The process of adopting edge AI cameras and leveraging new AI video surveillance tools is more effective when it involves all the relevant stakeholders from an early stage.
Automated Threat Detection
Predominantly, though, we are seeing edge cameras adopted to strengthen security, plug vulnerabilities at key points, and enable automated detection of potential threats. By providing more reliable alerts and eliminating false alarms, edge AI enables faster, more consistent security responses. It’s freeing up staff from labor-intensive monitoring tasks, allowing them to be deployed more effectively, and ensuring more consistent threat detection without human error or lapses in attention.
Thanks to the latest, enhanced edge AI camera capabilities, the force-multiplying functionality of AI video is becoming more widely available to more users, across settings from retail and hospitality to healthcare and logistics.
The latest cameras enable automated detection of a wider range of risk events, offer easier real-time video search features, and can be enhanced with other useful innovations, including more accurate live privacy masking.
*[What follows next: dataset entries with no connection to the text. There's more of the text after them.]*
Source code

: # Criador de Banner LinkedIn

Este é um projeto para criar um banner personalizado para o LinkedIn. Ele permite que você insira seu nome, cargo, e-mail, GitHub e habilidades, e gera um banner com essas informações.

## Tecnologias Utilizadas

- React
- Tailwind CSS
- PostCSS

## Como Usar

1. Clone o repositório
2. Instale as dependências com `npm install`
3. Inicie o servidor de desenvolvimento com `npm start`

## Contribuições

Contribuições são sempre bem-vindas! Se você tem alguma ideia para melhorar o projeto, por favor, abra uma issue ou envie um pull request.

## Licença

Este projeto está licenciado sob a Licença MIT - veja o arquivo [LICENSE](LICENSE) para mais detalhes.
Essential functions, including crowd detection, abandoned and removed object detection, and fall detection, support more preventative and proactive security and safety responses.
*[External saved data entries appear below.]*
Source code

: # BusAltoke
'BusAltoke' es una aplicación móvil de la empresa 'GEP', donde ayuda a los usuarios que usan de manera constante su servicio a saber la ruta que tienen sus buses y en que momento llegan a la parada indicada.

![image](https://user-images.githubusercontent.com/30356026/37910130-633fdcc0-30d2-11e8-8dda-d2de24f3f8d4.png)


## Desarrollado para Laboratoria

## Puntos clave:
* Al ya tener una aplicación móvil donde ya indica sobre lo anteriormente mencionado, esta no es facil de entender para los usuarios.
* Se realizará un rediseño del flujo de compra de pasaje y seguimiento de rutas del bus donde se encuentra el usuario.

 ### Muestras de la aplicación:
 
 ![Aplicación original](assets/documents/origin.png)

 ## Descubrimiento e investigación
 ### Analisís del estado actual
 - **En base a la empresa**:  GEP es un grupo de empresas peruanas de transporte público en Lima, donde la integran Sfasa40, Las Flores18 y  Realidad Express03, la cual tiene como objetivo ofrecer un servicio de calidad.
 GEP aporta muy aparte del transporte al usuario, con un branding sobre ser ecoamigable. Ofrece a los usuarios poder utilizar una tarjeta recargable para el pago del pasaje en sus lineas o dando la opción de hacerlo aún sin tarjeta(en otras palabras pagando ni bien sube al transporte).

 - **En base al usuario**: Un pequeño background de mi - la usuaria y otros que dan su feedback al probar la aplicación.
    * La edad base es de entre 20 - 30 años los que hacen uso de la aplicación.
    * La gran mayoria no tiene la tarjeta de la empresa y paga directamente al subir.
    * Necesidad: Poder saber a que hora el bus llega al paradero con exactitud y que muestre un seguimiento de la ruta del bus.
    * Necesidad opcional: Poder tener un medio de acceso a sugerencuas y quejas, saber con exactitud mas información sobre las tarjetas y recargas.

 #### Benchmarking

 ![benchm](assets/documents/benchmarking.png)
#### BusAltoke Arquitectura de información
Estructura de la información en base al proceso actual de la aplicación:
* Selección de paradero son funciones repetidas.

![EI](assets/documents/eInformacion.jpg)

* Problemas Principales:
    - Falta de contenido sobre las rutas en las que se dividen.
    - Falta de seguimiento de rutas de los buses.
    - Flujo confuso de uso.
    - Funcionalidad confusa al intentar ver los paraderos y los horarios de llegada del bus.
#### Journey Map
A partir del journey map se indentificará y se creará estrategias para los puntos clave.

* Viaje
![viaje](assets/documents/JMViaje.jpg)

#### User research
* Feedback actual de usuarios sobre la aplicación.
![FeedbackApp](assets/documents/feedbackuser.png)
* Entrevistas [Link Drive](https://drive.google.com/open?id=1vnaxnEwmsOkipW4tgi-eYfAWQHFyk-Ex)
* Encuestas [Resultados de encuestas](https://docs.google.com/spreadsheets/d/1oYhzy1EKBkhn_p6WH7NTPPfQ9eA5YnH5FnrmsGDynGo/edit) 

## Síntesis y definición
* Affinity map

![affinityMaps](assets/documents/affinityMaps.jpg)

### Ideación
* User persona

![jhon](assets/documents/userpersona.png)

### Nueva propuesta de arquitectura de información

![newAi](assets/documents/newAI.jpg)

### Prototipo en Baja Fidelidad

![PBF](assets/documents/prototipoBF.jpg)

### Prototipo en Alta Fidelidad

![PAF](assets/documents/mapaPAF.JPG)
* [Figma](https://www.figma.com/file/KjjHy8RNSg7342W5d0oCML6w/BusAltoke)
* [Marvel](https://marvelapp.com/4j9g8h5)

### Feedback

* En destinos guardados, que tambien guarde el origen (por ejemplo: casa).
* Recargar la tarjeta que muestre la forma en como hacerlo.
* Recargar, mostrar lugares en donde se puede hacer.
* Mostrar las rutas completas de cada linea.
Fall detection, for example, is being adopted to improve safety in healthcare and assisted-living settings. The same technology is being used to reduce the risk of harm from accidents in industrial and logistics settings, and to improve safety in public spaces.
Removed or abandoned object detection is being used to detect potential terrorist activity in public spaces, transit networks, and critical infrastructure settings; elsewhere the same detection capability is providing automated warnings if fire extinguishers are removed, if fire doors are blocked or left open, if emergency exit routes are obstructed, or if high value equipment or assets are moved – everything from medical equipment to vehicles and machinery.
AI Live Monitoring Tools
And surveillance using edge AI cameras is even more powerful when combined with the latest AI live monitoring search tools designed to overcome the challenge of identifying crucial scenes within vast amounts of video footage.
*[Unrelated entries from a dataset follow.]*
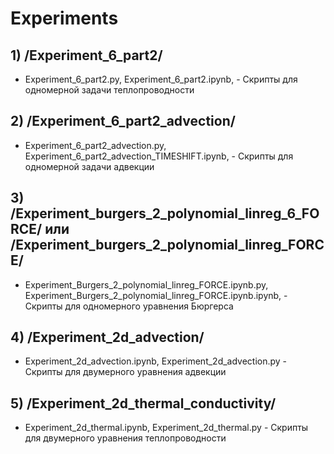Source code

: # Experiments

## 1) /Experiment_6_part2/

- Experiment_6_part2.py, Experiment_6_part2.ipynb,  - Скрипты для одномерной задачи теплопроводности
 
## 2) /Experiment_6_part2_advection/

- Experiment_6_part2_advection.py, Experiment_6_part2_advection_TIMESHIFT.ipynb,  - Скрипты для одномерной задачи адвекции


## 3) /Experiment_burgers_2_polynomial_linreg_6_FORCE/ или /Experiment_burgers_2_polynomial_linreg_FORCE/

- Experiment_Burgers_2_polynomial_linreg_FORCE.ipynb.py, Experiment_Burgers_2_polynomial_linreg_FORCE.ipynb.ipynb,  - Скрипты для одномерного уравнения Бюргерса

## 4) /Experiment_2d_advection/ 

- Experiment_2d_advection.ipynb, Experiment_2d_advection.py - Скрипты для двумерного уравнения адвекции

## 5) /Experiment_2d_thermal_conductivity/

- Experiment_2d_thermal.ipynb, Experiment_2d_thermal.py - Скрипты для двумерного уравнения теплопроводности
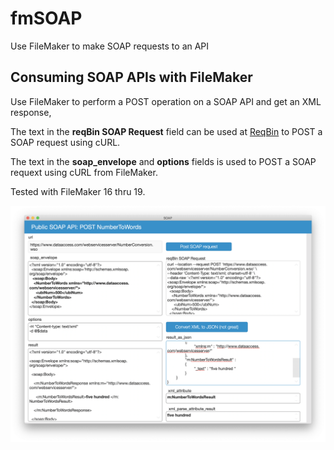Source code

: # fmSOAP
Use FileMaker to make SOAP requests to an API

## Consuming SOAP APIs with FileMaker

Use FileMaker to perform a POST operation on a SOAP API and get an XML response,

The text in the __reqBin SOAP Request__ field can be used at [ReqBin](https://reqbin.com/req/c-eanbjsr1/curl-get-xml-example) to POST a SOAP request using cURL.

The text in the __soap_envelope__ and __options__ fields is used to POST a SOAP requext using cURL from FileMaker.

Tested with FileMaker 16 thru 19.


![fmSoap Screenshot](https://github.com/asktami/fmSOAP/blob/main/ScreenShot.png)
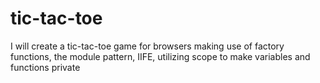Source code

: # tic-tac-toe

I will create a tic-tac-toe game for browsers making use of factory functions, 
the module pattern, IIFE, utilizing scope to make variables and functions private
These provide the option of making any target object or person easier to find by automatically extracting the best representative images, cropping them, and presenting them to operators for selection. By simply clicking the cropped image, the operator is taken to the precise moment in the video stream when the object last appears (i.e., the moment their most recent activity was captured on camera).
Searchable Visual Moments
Each cropped image can also be indexed as a searchable visual moment, supporting faster identification. When each cropped image is classified into categories, such as people, faces, and vehicles, AI identification of object attributes also allows for filtered searches – such as searching for people by age and gender, clothing color, or whether they have accessories like glasses, hats, masks, or bags; or searching for vehicles by color or type.
Thanks to these developments, where it would once have been too expensive or impractical for human eyes to monitor multiple scenes 24/7, AI edge cameras now make this practical and affordable.